The Sixth Sense () is a Thai television series produced by Cholumpi Production, based on the books of the same title. Season 1 aired from September 1 to October 14, 2012, and season 2 aired from September 29 to November 29, 2013.

The series consists of five books each featuring their own story. All five stories are shown in the television series. However, the TV series does not include all of the characters in the books. For example, the two main characters of Kab Dak Rak Luang and Ma Ya Roi Jai portrayed by male leads  and , only appear at the beginning of season 2.

Plot 
Five girls – Yanin, Kanna, Sukontharot, Kornrampa and Nedsithang, were all born on the same day. They each receive a unique “sixth sense” on their birthday which allows them to communicate with spirits.

Characters

Description 
 Yanin Vejnarongkul / Nin / Sis Jija
The oldest in the group, she communicates with spirits by closing her eyes and meditating. She is amiable and reliable, with a stable mind that is not easily disturbed.

 Kanna Piengmongkol / Kan
The second oldest, she always carries headphones because her sixth sense allows her to hear the voice of the spirit. She is headstrong, as a result of bullying in her childhood.

 Sukontharot / Rot
The third of the group, she is the most skilled in spiritual matters because of what she has learned from her uncle, who is a monk. She can detect the spirit's odor, so she always uses a mask to cover her nose.

 Kornrampa Saknanthavee / Kam
The fourth one, she possesses self-confidence as a result of her birth into a wealthy family. She always wears gloves even in hot weather because whenever she touches something with her bare hands, she can see the past of the thing she is touching. This makes her look strange to others. 

 Nedsithang Martthongkham / Ned
The youngest of the group, she can see spirits and as a consequence always wears sunglasses. She is somewhat naive because her family, especially her older brother, is overprotective. As a result, she often desires to do the things by herself.

 Tinn
An unskilled Thai speaker who was previously living in Kanchanaburi province. He came back to Thailand to manage a resort he inherited from his maternal grandfather.

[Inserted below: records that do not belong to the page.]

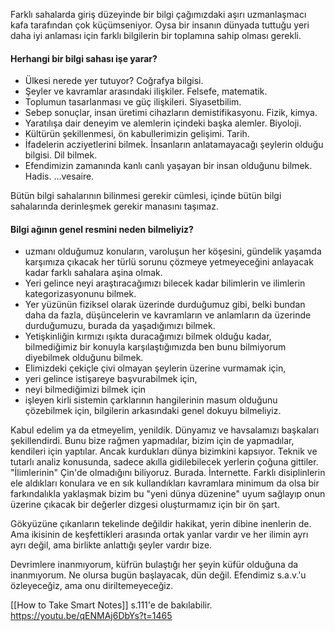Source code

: Farklı sahalarda giriş düzeyinde bir bilgi çağımızdaki aşırı uzmanlaşmacı kafa tarafından çok küçümseniyor. Oysa bir insanın dünyada tuttuğu yeri daha iyi anlaması için farklı bilgilerin bir toplamına sahip olması gerekli.

#### Herhangi bir bilgi sahası işe yarar?
- Ülkesi nerede yer tutuyor? Coğrafya bilgisi.
- Şeyler ve kavramlar arasındaki ilişkiler. Felsefe, matematik.
- Toplumun tasarlanması ve güç ilişkileri. Siyasetbilim.
- Sebep sonuçlar, insan üretimi cihazların demistifikasyonu. Fizik, kimya.
- Yaratılışa dair deneyim ve alemlerin içindeki başka alemler. Biyoloji.
- Kültürün şekillenmesi, ön kabullerimizin gelişimi. Tarih.
- İfadelerin acziyetlerini bilmek. İnsanların anlatamayacağı şeylerin olduğu bilgisi. Dil bilmek.
- Efendimizin zamanında kanlı canlı yaşayan bir insan olduğunu bilmek. Hadis.
...vesaire.

Bütün bilgi sahalarının bilinmesi gerekir cümlesi, içinde bütün bilgi sahalarında derinleşmek gerekir manasını taşımaz.

#### Bilgi ağının genel resmini neden bilmeliyiz?
- uzmanı olduğumuz konuların, varoluşun her köşesini, gündelik yaşamda karşımıza çıkacak her türlü sorunu çözmeye yetmeyeceğini anlayacak kadar farklı sahalara aşina olmak. 
- Yeri gelince neyi araştıracağımızı bilecek kadar bilimlerin ve ilimlerin kategorizasyonunu bilmek. 
- Yer yüzünün fiziksel olarak üzerinde durduğumuz gibi, belki bundan daha da fazla, düşüncelerin ve kavramların ve anlamların da üzerinde durduğumuzu, burada da yaşadığımızı bilmek. 
- Yetişkinliğin kırmızı ışıkta duracağımızı bilmek olduğu kadar, bilmediğimiz bir konuyla karşılaştığımızda ben bunu bilmiyorum diyebilmek olduğunu bilmek.
-  Elimizdeki çekiçle çivi olmayan şeylerin üzerine vurmamak için, 
-  yeri gelince istişareye başvurabilmek için, 
-  neyi bilmediğimizi bilmek için
-  işleyen kirli sistemin çarklarının hangilerinin masum olduğunu çözebilmek için,
bilgilerin arkasındaki genel dokuyu bilmeliyiz.

Kabul edelim ya da etmeyelim, yenildik. Dünyamız ve havsalamızı başkaları şekillendirdi. Bunu bize rağmen yapmadılar, bizim için de yapmadılar, kendileri için yaptılar. Ancak kurdukları dünya bizimkini kapsıyor. Teknik ve tutarlı analiz konusunda, sadece akılla gidilebilecek yerlerin çoğuna gittiler. "İlimlerinin" Çin'de olmadığını biliyoruz. Burada. İnternette. Farklı disiplinlerin ele aldıkları konulara ve en sık kullandıkları kavramlara minimum da olsa bir farkındalıkla yaklaşmak bizim bu "yeni dünya düzenine" uyum sağlayıp onun üzerine çıkacak bir değerler dizgesi oluşturmamız için bir ön şart.

Gökyüzüne çıkanların tekelinde değildir hakikat, yerin dibine inenlerin de. Ama ikisinin de keşfettikleri arasında ortak yanlar vardır ve her ilimin ayrı ayrı değil, ama birlikte anlattığı şeyler vardır bize.

Devrimlere inanmıyorum, küfrün bulaştığı her şeyin küfür olduğuna da inanmıyorum. Ne olursa bugün başlayacak, dün değil. Efendimiz s.a.v.'u özleyeceğiz, ama onu diriltemeyeceğiz.

[[How to Take Smart Notes]] s.111'e de bakılabilir.  https://youtu.be/qENMAj6DbYs?t=1465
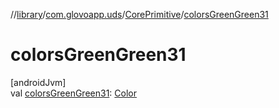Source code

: //[library](../../../index.md)/[com.glovoapp.uds](../index.md)/[CorePrimitive](index.md)/[colorsGreenGreen31](colors-green-green31.md)

# colorsGreenGreen31

[androidJvm]\
val [colorsGreenGreen31](colors-green-green31.md): [Color](https://developer.android.com/reference/kotlin/androidx/compose/ui/graphics/Color.html)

He becomes disturbed by an unknown spirit.

 Phong-in Na Viangthub / Joh
The younger brother of Pim-on, he wants to learn the truth behind her mysterious death. He hires Kanna, someone he has known since childhood, to help, but she believes that he is one of the bullies.

 Trirat Thammawat / Tri / Tide
The son of a Chinese real estate family that owns the problematic market. He comes off as an uncaring playboy, but actually is just playful and loves his family. The family believes in a shaman whom he strongly opposes, and thus he looks for someone to help him prove their support is misguided. 

 Park Joon-ji / Junlajak
The grandson of Pimpilart, a wealthy real estate owner. He is living in South Korea and comes to Thailand to make a film. He is disturbed by a spirit, even though he doesn't believe it's real. He is persuaded by the manager to get rid of it.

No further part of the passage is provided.